Coming into Spring Training, Johnny Barbato was an afterthought in the competition for an Opening Day bullpen spot. At least I thought so. The Yankees had a ton of bullpen candidates in camp, many of them with big league experience, and I figured they would get first dibs. Instead, Barbato out-pitched them all in camp, and won a spot on the roster.
Seven games into the season, Barbato already looks like a power reliever with some staying power, not someone who will spend his summer tracking mileage between Scranton and the Bronx. (Expense reports are such a pain.) His regular season numbers (3.1 IP, 1 H, 0 R, 1 BB, 5 K) are great, but they’re also still meaningless because the sample is so small. Barbato’s stuff and ability to locate is what makes him look so promising.
“First pitch was 95-96 mph. Second pitch was a buckler and I usually don’t buckle on breaking balls. Next pitch ground ball to first. Three pitches. Not a fun at-bat,” said Chris Colabello to George King when asked about facing Barbato following Wednesday’s game. Barbato allowed a two-out walk in an otherwise clean inning that night, and because the Yankees scored in the next half-inning, he picked up his first career win. That’s always cool.

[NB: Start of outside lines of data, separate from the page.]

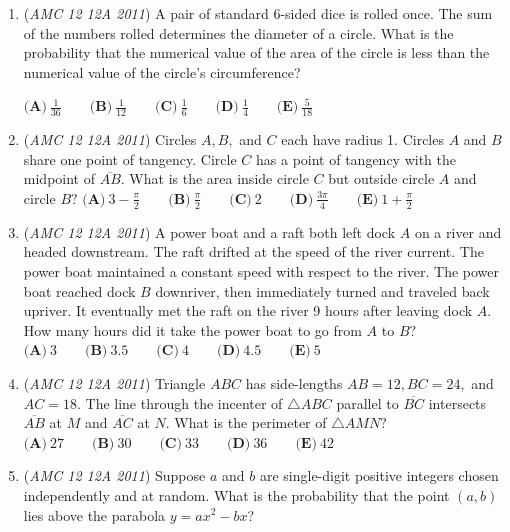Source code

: \begin{enumerate}
 $\textbf{(A)}\ 324 \qquad \textbf{(B)}\ 441 \qquad \textbf{(C)}\ 630 \qquad \textbf{(D)}\ 648 \qquad \textbf{(E)}\ 882$


	\item (\textit{AMC 12 12A 2011}) A pair of standard $6$-sided dice is rolled once. The sum of the numbers rolled determines the diameter of a circle. What is the probability that the numerical value of the area of the circle is less than the numerical value of the circle's circumference?


 $\textbf{(A)}\ \frac{1}{36} \qquad \textbf{(B)}\ \frac{1}{12} \qquad \textbf{(C)}\ \frac{1}{6} \qquad \textbf{(D)}\ \frac{1}{4} \qquad \textbf{(E)}\ \frac{5}{18}$


	\item (\textit{AMC 12 12A 2011}) Circles $A, B,$ and $C$ each have radius 1. Circles $A$ and $B$ share one point of tangency. Circle $C$ has a point of tangency with the midpoint of $\overline{AB}.$ What is the area inside circle $C$ but outside circle $A$ and circle $B?$
$\textbf{(A)}\ 3 - \frac{\pi}{2} \qquad \textbf{(B)}\ \frac{\pi}{2} \qquad \textbf{(C)}\  2 \qquad \textbf{(D)}\ \frac{3\pi}{4} \qquad \textbf{(E)}\ 1+\frac{\pi}{2}$


	\item (\textit{AMC 12 12A 2011}) A power boat and a raft both left dock $A$ on a river and headed downstream. The raft drifted at the speed of the river current. The power boat maintained a constant speed with respect to the river. The power boat reached dock $B$ downriver, then immediately turned and traveled back upriver. It eventually met the raft on the river 9 hours after leaving dock $A.$ How many hours did it take the power boat to go from $A$ to $B?$
$\textbf{(A)}\ 3 \qquad \textbf{(B)}\ 3.5 \qquad \textbf{(C)}\  4 \qquad \textbf{(D)}\ 4.5 \qquad \textbf{(E)}\ 5$


	\item (\textit{AMC 12 12A 2011}) Triangle $ABC$ has side-lengths $AB = 12, BC = 24,$ and $AC = 18.$ The line through the incenter of $\triangle ABC$ parallel to $\overline{BC}$ intersects $\overline{AB}$ at $M$ and $\overline{AC}$ at $N.$ What is the perimeter of $\triangle AMN?$
$\textbf{(A)}\ 27 \qquad \textbf{(B)}\ 30 \qquad \textbf{(C)}\  33 \qquad \textbf{(D)}\ 36 \qquad \textbf{(E)}\ 42$


	\item (\textit{AMC 12 12A 2011}) Suppose $a$ and $b$ are single-digit positive integers chosen independently and at random. What is the probability that the point $(a,b)$ lies above the parabola $y=ax^2-bx$?



\end{enumerate}
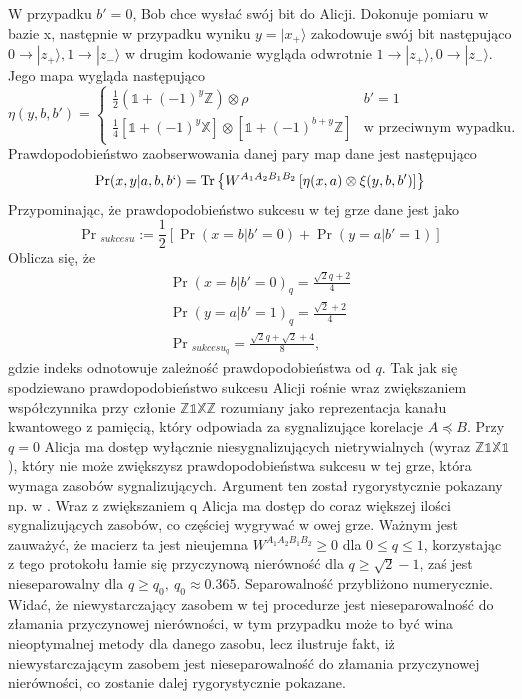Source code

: \documentclass[10pt]{article} %
\DeclareMathOperator{\Trs}{Tr}
\newcommand{\Ket}[1]{|#1\rangle}
\newcommand{\WAll}{W^{A_1A_2B_1B_2}}
\newcommand{\X}{\mathbb{X}}
\newcommand{\Z}{\mathbb{Z}}
\newcommand{\I}{\mathbb{1}}
\begin{document}
W przypadku $b'=0$, Bob chce wysłać swój bit do Alicji. Dokonuje pomiaru w bazie x, następnie w przypadku wyniku $y = \Ket{x_+}$ zakodowuje swój bit następująco $0 \to \Ket{z_+}, 1 \to \Ket{z_-}$ w drugim kodowanie wygląda odwrotnie $1 \to \Ket{z_+}, 0 \to \Ket{z_-}$. Jego mapa wygląda następująco
\begin{equation}
\eta(y, b, b') =
\begin{cases}
\frac{1}{2}\left(
\I + (-1)^y\Z
\right) \otimes \rho&b'=1\\
\frac{1}{4} \left[ \I + (-1)^y \X \right] \otimes \left[ \I + (-1)^{b+y} \Z \right]& \text{w przeciwnym wypadku}.
\end{cases}
\end{equation}
Prawdopodobieństwo zaobserwowania danej pary map dane jest następująco
\begin{equation}
\Pr(x,y|a,b,b`) = \Trs\left\{{\WAll\left[\eta(x,a) \otimes \xi(y,b,b') \right]}\right\}
\end{equation}
Przypominając, że prawdopodobieństwo sukcesu w tej grze dane jest jako
\begin{equation}
\Pr{}_{sukcesu} := \frac{1}{2} \left[ \Pr(x=b|b'=0) + \Pr(y=a|b' = 1)\right]
\end{equation}
Oblicza się, że
\begin{gather}
\Pr(x=b|b'=0)_q = \frac{\sqrt{2}q+2}{4} \\
\Pr(y=a|b'=1)_q = \frac{\sqrt{2}+2}{4} \\ 
\Pr{}_{sukcesu_q} = \frac{\sqrt{2}q + \sqrt{2} + 4}{8},
\end{gather}
gdzie indeks odnotowuje zależność prawdopodobieństwa od $q$. Tak jak się spodziewano prawdopodobieństwo sukcesu Alicji rośnie wraz zwiększaniem współczynnika przy członie $\Z\I\X\Z$ rozumiany jako reprezentacja kanału kwantowego z pamięcią, który odpowiada za sygnalizujące korelacje $A \preceq B$.
Przy $q = 0$ Alicja ma dostęp wyłącznie niesygnalizujących nietrywialnych (wyraz $\Z\I\X\I$), który nie może zwiększysz prawdopodobieństwa sukcesu w tej grze, która wymaga zasobów sygnalizujących. Argument ten został rygorystycznie pokazany np. w \cite{mp_gyni}. Wraz z zwiększaniem q Alicja ma dostęp do coraz
większej ilości sygnalizujących zasobów, co częściej wygrywać w owej grze. Ważnym jest zauważyć, że macierz ta jest nieujemna $\WAll \geq 0$ dla $0 \leq q \leq 1$, korzystając z tego protokołu łamie się przyczynową nierówność dla $q \geq \sqrt{2} - 1$, zaś jest nieseparowalny dla $q \geq q_0,~q_0 \approx 0.365$.
Separowalność przybliżono numerycznie. Widać, że niewystarczający zasobem w tej procedurze jest nieseparowalność do złamania przyczynowej nierówności, w tym przypadku może to być wina nieoptymalnej metody dla danego zasobu, lecz ilustruje fakt, iż niewystarczającym zasobem jest nieseparowalność do
złamania przyczynowej nierówności, co zostanie dalej rygorystycznie pokazane.
\end{document}
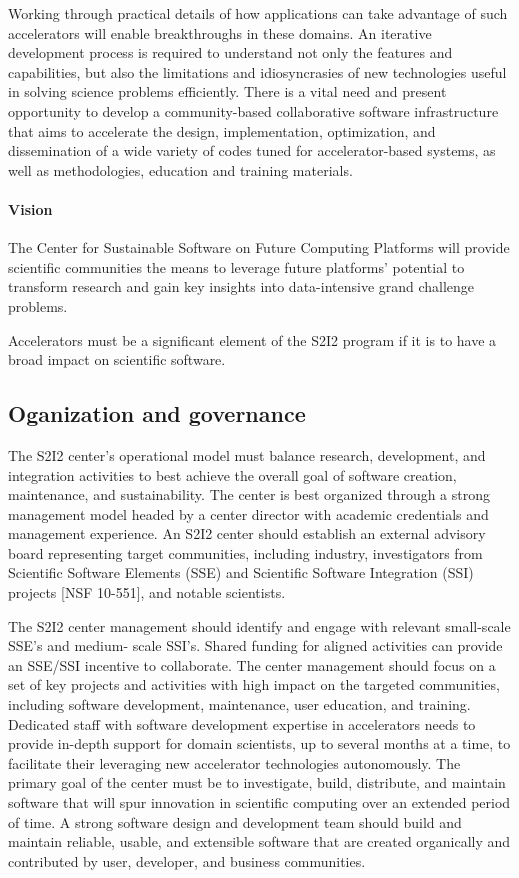 Working through practical details of how applications can take advantage of such accelerators will enable breakthroughs in these domains. An iterative development process is required to understand not only the features and capabilities, but also the limitations and idiosyncrasies of new technologies useful in solving science problems efficiently. There is a vital need and present opportunity to develop a community-based collaborative software infrastructure that aims to accelerate the design, implementation, optimization, and dissemination of a wide variety of codes tuned for accelerator-based systems, as well as methodologies, education and training materials.

\paragraph{Vision} The Center for Sustainable Software on Future Computing Platforms will provide scientific communities the means to leverage future platforms’ potential to transform research and gain key insights into data-intensive grand challenge problems.


Accelerators must be a significant element of the S2I2 program if it is to have a broad impact on scientific software.

\subsection{Oganization and governance}
The S2I2 center’s operational model must balance research, development, and integration activities to best achieve the overall goal of software creation, maintenance, and sustainability. The center is best organized through a strong management model headed by a center director with academic credentials and management experience. An S2I2 center should establish an external advisory board representing target communities, including industry, investigators from Scientific Software Elements (SSE) and Scientific Software Integration (SSI) projects [NSF 10-551], and notable scientists.

The S2I2 center management should identify and engage with relevant small-scale SSE’s and medium- scale SSI’s. Shared funding for aligned activities can provide an SSE/SSI incentive to collaborate. The center management should focus on a set of key projects and activities with high impact on the targeted communities, including software development, maintenance, user education, and training. Dedicated staff with software development expertise in accelerators needs to provide in-depth support for domain scientists, up to several months at a time, to facilitate their leveraging new accelerator technologies autonomously.
The primary goal of the center must be to investigate, build, distribute, and maintain software that will spur innovation in scientific computing over an extended period of time. A strong software design and development team should build and maintain reliable, usable, and extensible software that are created organically and contributed by user, developer, and business communities.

New York acquired Barbato from the Padres for Shawn Kelley last offseason. He was a pretty big deal as a prospect back in the day — San Diego gave Barbato a $1.4M bonus as a sixth rounder in 2010 — because of his live arm, but he never did pick up a changeup, so he had to move to relief. Here is Baseball America’s scouting report (no subs. req’d) following the trade:
He pitches with mid-90s velocity and verve, attacking hitters with a live fastball that sinks and runs as it nears the plate. He throws a true curveball in the high 70s that features extreme break through the zone, and he locates and mixes his two pitches well enough to boast a career strikeout rate of 9.2 per nine innings.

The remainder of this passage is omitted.